Herick gritou e eu o vi sendo suspenso por duas raízes, uma lhe prendendo
os pés, a outra, os braços acima da cabeça. As raízes se voltaram contra mim, o
alvo remanescente.
Corri me livrando delas, parecia um medalhista olímpico em uma prova de
obstáculos. Ouvia meus amigos gritando por mim, para mim. Rhea entrou em meu
campo de visão, precisava chegar até ela, distraí-la como fizera da última fez.
Chutei uma raiz que tentava se enroscar em minha cintura, e avancei
contra Rhea tão rápido que parecia estar voando. A expressão de surpresa
novamente cobriu seu rosto, e um pequeno tremor no solo me alertou. Tomei um
impulso e pulei no exato momento que uma imensa raiz emergiu do chão como um
monstro marinho num pequeno lago, não me pegando por pouco.
Venci a distância que me separava de Rhea com aquele salto e, pegando-a
desprevenida, agarrei seu pescoço magro e ossudo. Um grito estridente e raivoso
saiu de sua boca, balançando a copa das árvores e fazendo as raízes vacilarem.
- Eu acabo com você, desgraçada!
Uma gosma esverdeada e brilhante começou a sair da boca aberta do monstro,
escorrer pelo queixo e pingar em minhas mãos. Minha pele queimou ao entrar em
contato com aquela substância e eu soltei o pescoço de Rhea, que me empurrou
com violência.
Caí de costas no chão e ela voou em minha direção, as mãos transformadas
em garras mortais. Rolei de costas para longe e Rhea enterrou suas garras no
solo. Levantei com um pulo e chutei com força o rosto monstruoso dela, forçando
mais gosma ácida para fora de sua boca. Rhea se voltou contra mim, as presas à
mostra, os olhos emanando ódio. As raízes nos rodeavam, como se estivessem decidindo
se continuavam o ataque, mesmo pondo em risco sua mestra.
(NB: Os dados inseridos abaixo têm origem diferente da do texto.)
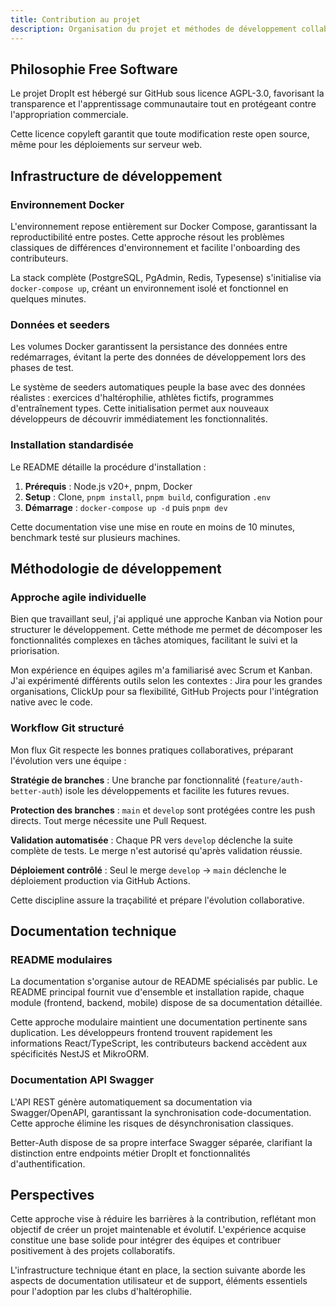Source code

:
 ```yaml
---
title: Contribution au projet
description: Organisation du projet et méthodes de développement collaboratif
---
```


## Philosophie Free Software

Le projet DropIt est hébergé sur GitHub sous licence AGPL-3.0, favorisant la transparence et l'apprentissage communautaire tout en protégeant contre l'appropriation commerciale.

Cette licence copyleft garantit que toute modification reste open source, même pour les déploiements sur serveur web.

## Infrastructure de développement

### Environnement Docker

L'environnement repose entièrement sur Docker Compose, garantissant la reproductibilité entre postes. Cette approche résout les problèmes classiques de différences d'environnement et facilite l'onboarding des contributeurs.

La stack complète (PostgreSQL, PgAdmin, Redis, Typesense) s'initialise via `docker-compose up`, créant un environnement isolé et fonctionnel en quelques minutes.

### Données et seeders

Les volumes Docker garantissent la persistance des données entre redémarrages, évitant la perte des données de développement lors des phases de test.

Le système de seeders automatiques peuple la base avec des données réalistes : exercices d'haltérophilie, athlètes fictifs, programmes d'entraînement types. Cette initialisation permet aux nouveaux développeurs de découvrir immédiatement les fonctionnalités.

### Installation standardisée

Le README détaille la procédure d'installation :

1. **Prérequis** : Node.js v20+, pnpm, Docker
2. **Setup** : Clone, `pnpm install`, `pnpm build`, configuration `.env`
3. **Démarrage** : `docker-compose up -d` puis `pnpm dev`

Cette documentation vise une mise en route en moins de 10 minutes, benchmark testé sur plusieurs machines.

## Méthodologie de développement

### Approche agile individuelle

Bien que travaillant seul, j'ai appliqué une approche Kanban via Notion pour structurer le développement. Cette méthode me permet de décomposer les fonctionnalités complexes en tâches atomiques, facilitant le suivi et la priorisation.

Mon expérience en équipes agiles m'a familiarisé avec Scrum et Kanban. J'ai expérimenté différents outils selon les contextes : Jira pour les grandes organisations, ClickUp pour sa flexibilité, GitHub Projects pour l'intégration native avec le code.

### Workflow Git structuré

Mon flux Git respecte les bonnes pratiques collaboratives, préparant l'évolution vers une équipe :

**Stratégie de branches** : Une branche par fonctionnalité (`feature/auth-better-auth`) isole les développements et facilite les futures revues.

**Protection des branches** : `main` et `develop` sont protégées contre les push directs. Tout merge nécessite une Pull Request.

**Validation automatisée** : Chaque PR vers `develop` déclenche la suite complète de tests. Le merge n'est autorisé qu'après validation réussie.

**Déploiement contrôlé** : Seul le merge `develop` → `main` déclenche le déploiement production via GitHub Actions.

Cette discipline assure la traçabilité et prépare l'évolution collaborative.

## Documentation technique

### README modulaires

La documentation s'organise autour de README spécialisés par public. Le README principal fournit vue d'ensemble et installation rapide, chaque module (frontend, backend, mobile) dispose de sa documentation détaillée.

Cette approche modulaire maintient une documentation pertinente sans duplication. Les développeurs frontend trouvent rapidement les informations React/TypeScript, les contributeurs backend accèdent aux spécificités NestJS et MikroORM.

### Documentation API Swagger

L'API REST génère automatiquement sa documentation via Swagger/OpenAPI, garantissant la synchronisation code-documentation. Cette approche élimine les risques de désynchronisation classiques.

Better-Auth dispose de sa propre interface Swagger séparée, clarifiant la distinction entre endpoints métier DropIt et fonctionnalités d'authentification.

## Perspectives

Cette approche vise à réduire les barrières à la contribution, reflétant mon objectif de créer un projet maintenable et évolutif. L'expérience acquise constitue une base solide pour intégrer des équipes et contribuer positivement à des projets collaboratifs.

L'infrastructure technique étant en place, la section suivante aborde les aspects de documentation utilisateur et de support, éléments essentiels pour l'adoption par les clubs d'haltérophilie.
- Sabe que eu posso acabar com seus amigos com um pensamento? – Rhea rosnou,
tentando parecer debochada.
Para provar isso uma raiz investiu contra mim. Eu me desviei, correndo e
pulando. Uma ideia invadiu minha cabeça, não dando lugar a nenhuma outra. Corri
ao redor da clareira, raízes pipocando do solo a cada metro, me caçando. Rhea
gargalhava. Eu estava atrás dela, podia ver suas costas anormais. Dei uma volta
completa na clareira, as raízes no meu encalço, sempre. Com um impulso me
lancei no ar, não vou dizer que voei, mas fui muito alto, tão alto que sumi de
vista por poucos segundos.
Confusa, Rhea olhou para cima, mas eu já começara a descer. Pousei em
frente a ela, nossos rostos a centímetros um do outro. Rhea arregalou os olhos,
surpresa.
- Pensa nisso, sua puta.
Dei um grande salto para trás quando ouvi as raízes. Rhea nem teve tempo
de se virar, foi surpreendida pelas costas. Uma raiz atravessou sua cabeça,
outras três, seu peito, e continuaram avançando contra mim. Mas pararam antes
de me alcançarem.
Rhea estava morta, suas ordens já não valiam. Empalada por suas raízes, a
bruxa parecia um estranho espantalho, em pé, os olhos esbugalhados de surpresa,
seu sangue verde e ácido jorrando por todos os ferimentos.
As raízes vacilaram e cederam. Jon, Gaspar e Herick caíram de quase dois
metros, mas não se machucaram, correram e foram ajudar os outros a se soltarem
das amarras. Como bichos sem dono, as raízes se esgueiraram de volta para
dentro do solo. No horizonte, o sol nasceu preguiçoso, tingindo o céu negro de rosa e
azul. Um novo dia começara na floresta.